Flancdroit, la ville la plus au nord de la Basse Plaine, si cette ville était prise, alors Chateau-Bas serait la prochaine ville sur la liste. Stagj, cette ville habituellement hors du temps, semblait plus profondément que jamais intégrée dans les problèmes actuels. Aléna était songeuse, elle aurait des choses à raconter à Madame Figue finalement. Mais très vite ses pensées revinrent sur son fameux jour de repos. B
Le jour de repos arriva bien plus rapidement que prévu aux yeux d'Aléna. Elle se réveilla aux aurores et après quelques directives de Madame Figue quant à l'endroit où elle devait se rendre, elle se dirigea vers la vieille bâtisse de l'inconnu. Elle reconnut l'endroit grâce à la minuscule porte en bois qui creusait un renfoncement dans les épais murs de pierre sombres. Incertaine de l'action à suivre, elle frappa quelques coups secs sur la lourde porte et attendit. Après quelques instants, l'homme au visage rouge et fripé vint lui ouvrir.
" Rudrick Hessle" dit-il.

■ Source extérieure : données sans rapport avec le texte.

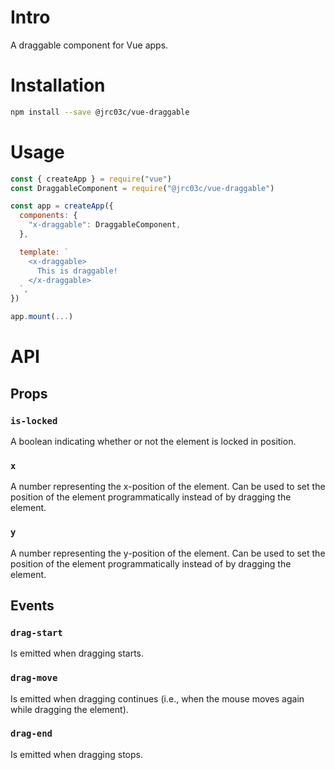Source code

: # Intro

A draggable component for Vue apps.

# Installation

```bash
npm install --save @jrc03c/vue-draggable
```

# Usage

```js
const { createApp } = require("vue")
const DraggableComponent = require("@jrc03c/vue-draggable")

const app = createApp({
  components: {
    "x-draggable": DraggableComponent,
  },

  template: `
    <x-draggable>
      This is draggable!
    </x-draggable>
  `,
})

app.mount(...)
```

# API

## Props

### `is-locked`

A boolean indicating whether or not the element is locked in position.

### `x`

A number representing the x-position of the element. Can be used to set the position of the element programmatically instead of by dragging the element.

### `y`

A number representing the y-position of the element. Can be used to set the position of the element programmatically instead of by dragging the element.

## Events

### `drag-start`

Is emitted when dragging starts.

### `drag-move`

Is emitted when dragging continues (i.e., when the mouse moves again while dragging the element).

### `drag-end`

Is emitted when dragging stops.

Et comme la jeune fille ne réagissait pas il ajouta: " C'est mon nom. Quel est le tien ?"
" Aléna." murmura-t-elle en baissant les yeux. Comme il se trouvait toujours dans l'embrasure de la porte, Hessle invita la jeune fille à entrer d'un geste de la main.
La pièce principale était comme dans le souvenir d'Aléna: sombre et poussiéreuse. Pourtant, elle vit que le vieil homme avait fait un effort en allumant une bougie de pin qui éclairait la pièce tout en diffusant une odeur de forêt qui se mélangeait avec l'odeur de renfermé. Au centre, une grande table en bois à l'instar du grenier de Madame Figue et autour quatre chaises branlantes. Sur cette table se trouvait une collection de gros livres à la couverture de cuir et des parchemins fins et abîmés. Tant d'ouvrages sujet à la lecture terrifia la jeune fille: sera-t-elle capable de lire tout ça ? Au fond de la pièce, un fauteuil et une étagère pleine de livres. Cet homme semblait parfait pour donner des cours de lecture à la jeune fille.
" Alors Aléna, il parait que tu veux apprendre à lire ?"
" Il semblerait…" répondit la jeune fille en laissant ses yeux vagabonder autour de la pièce.
Rudrick Hessle souffla et murmura quelque chose dans la barbe, qu'il avait d'ailleurs broussailleuse.
" Pardon ?" demanda Aléna
" Je me disais que la précédente apprentie était nettement plus bavarde que toi." riposta le vieil homme en se tournant vers les parchemins posés sur sa table.
" Pouvez-vous me parler d'elle ? De celle d'avant… Comment était elle ? Combien de temps était-elle restée avec Madame Figue ? Pourquoi était-elle partie ?"
" Je retire ce que j'ai dit. Tu semble bien curieuse Aléna. Madame Figue ne t'as pas appris à rester discrète ? Enfin bon, ce n'est pas le sujet du jour. Je suis supposé t’apprendre à lire et ce n'est pas une mince affaire." continua Hessle.
" Je sais reconnaître certaines lettres." murmura Aléna qui n'aimait pas qu'on se moque d'elle.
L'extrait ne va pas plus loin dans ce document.